__TASK INSTRUCTIONS__.
Restate, word for word, the lines from the opening line of the data through the line containing "以下是官方推荐的 docker-compose 配置文件：", both included, and nothing else.

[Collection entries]
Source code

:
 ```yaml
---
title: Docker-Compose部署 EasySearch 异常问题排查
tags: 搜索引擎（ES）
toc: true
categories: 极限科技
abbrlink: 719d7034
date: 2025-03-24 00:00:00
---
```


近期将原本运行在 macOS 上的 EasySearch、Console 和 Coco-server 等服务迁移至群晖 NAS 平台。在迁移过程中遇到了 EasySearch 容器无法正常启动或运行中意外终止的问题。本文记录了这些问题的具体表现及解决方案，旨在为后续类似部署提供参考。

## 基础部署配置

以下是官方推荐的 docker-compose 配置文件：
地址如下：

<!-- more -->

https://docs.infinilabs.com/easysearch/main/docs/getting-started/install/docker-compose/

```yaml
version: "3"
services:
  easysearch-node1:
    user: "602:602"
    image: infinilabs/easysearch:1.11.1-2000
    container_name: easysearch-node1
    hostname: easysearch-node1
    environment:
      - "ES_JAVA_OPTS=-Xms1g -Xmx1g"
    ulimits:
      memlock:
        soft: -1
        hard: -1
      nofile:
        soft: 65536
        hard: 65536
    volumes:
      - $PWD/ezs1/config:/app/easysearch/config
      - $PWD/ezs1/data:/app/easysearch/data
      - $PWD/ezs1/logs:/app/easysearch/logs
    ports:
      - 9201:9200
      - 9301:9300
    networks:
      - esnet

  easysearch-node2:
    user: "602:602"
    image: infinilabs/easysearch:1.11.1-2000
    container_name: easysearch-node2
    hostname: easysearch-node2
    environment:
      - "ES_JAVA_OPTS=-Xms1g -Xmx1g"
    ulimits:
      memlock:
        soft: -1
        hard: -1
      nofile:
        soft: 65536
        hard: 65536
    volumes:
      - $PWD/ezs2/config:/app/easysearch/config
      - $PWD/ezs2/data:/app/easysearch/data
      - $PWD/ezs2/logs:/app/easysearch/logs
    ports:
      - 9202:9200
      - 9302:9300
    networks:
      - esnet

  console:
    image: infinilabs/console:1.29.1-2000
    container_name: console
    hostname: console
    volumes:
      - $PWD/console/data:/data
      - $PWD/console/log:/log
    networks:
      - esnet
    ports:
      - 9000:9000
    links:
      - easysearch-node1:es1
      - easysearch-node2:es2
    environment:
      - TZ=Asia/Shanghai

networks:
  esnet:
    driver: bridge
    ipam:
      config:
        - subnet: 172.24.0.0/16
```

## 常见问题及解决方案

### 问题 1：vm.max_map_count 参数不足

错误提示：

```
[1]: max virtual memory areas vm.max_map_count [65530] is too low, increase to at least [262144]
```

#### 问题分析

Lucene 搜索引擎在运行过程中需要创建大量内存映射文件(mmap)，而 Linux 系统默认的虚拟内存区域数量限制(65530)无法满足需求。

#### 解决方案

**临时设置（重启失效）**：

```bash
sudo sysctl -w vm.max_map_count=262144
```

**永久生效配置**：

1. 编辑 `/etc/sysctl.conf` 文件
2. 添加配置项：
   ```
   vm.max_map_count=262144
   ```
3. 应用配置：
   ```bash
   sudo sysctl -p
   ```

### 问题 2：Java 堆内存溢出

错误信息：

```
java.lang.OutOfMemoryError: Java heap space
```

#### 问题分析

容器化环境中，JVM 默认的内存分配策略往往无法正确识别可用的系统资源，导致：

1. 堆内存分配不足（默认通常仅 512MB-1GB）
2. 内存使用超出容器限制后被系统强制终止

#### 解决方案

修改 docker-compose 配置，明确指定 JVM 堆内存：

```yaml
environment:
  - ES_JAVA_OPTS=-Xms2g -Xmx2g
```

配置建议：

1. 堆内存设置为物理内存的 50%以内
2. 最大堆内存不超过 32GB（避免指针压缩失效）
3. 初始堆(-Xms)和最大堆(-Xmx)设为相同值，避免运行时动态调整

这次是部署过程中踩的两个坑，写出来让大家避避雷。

__YOUR SOLUTION__.
Source code

:
 ```yaml
---
title: Docker-Compose部署 EasySearch 异常问题排查
tags: 搜索引擎（ES）
toc: true
categories: 极限科技
abbrlink: 719d7034
date: 2025-03-24 00:00:00
---
```


近期将原本运行在 macOS 上的 EasySearch、Console 和 Coco-server 等服务迁移至群晖 NAS 平台。在迁移过程中遇到了 EasySearch 容器无法正常启动或运行中意外终止的问题。本文记录了这些问题的具体表现及解决方案，旨在为后续类似部署提供参考。

## 基础部署配置

以下是官方推荐的 docker-compose 配置文件：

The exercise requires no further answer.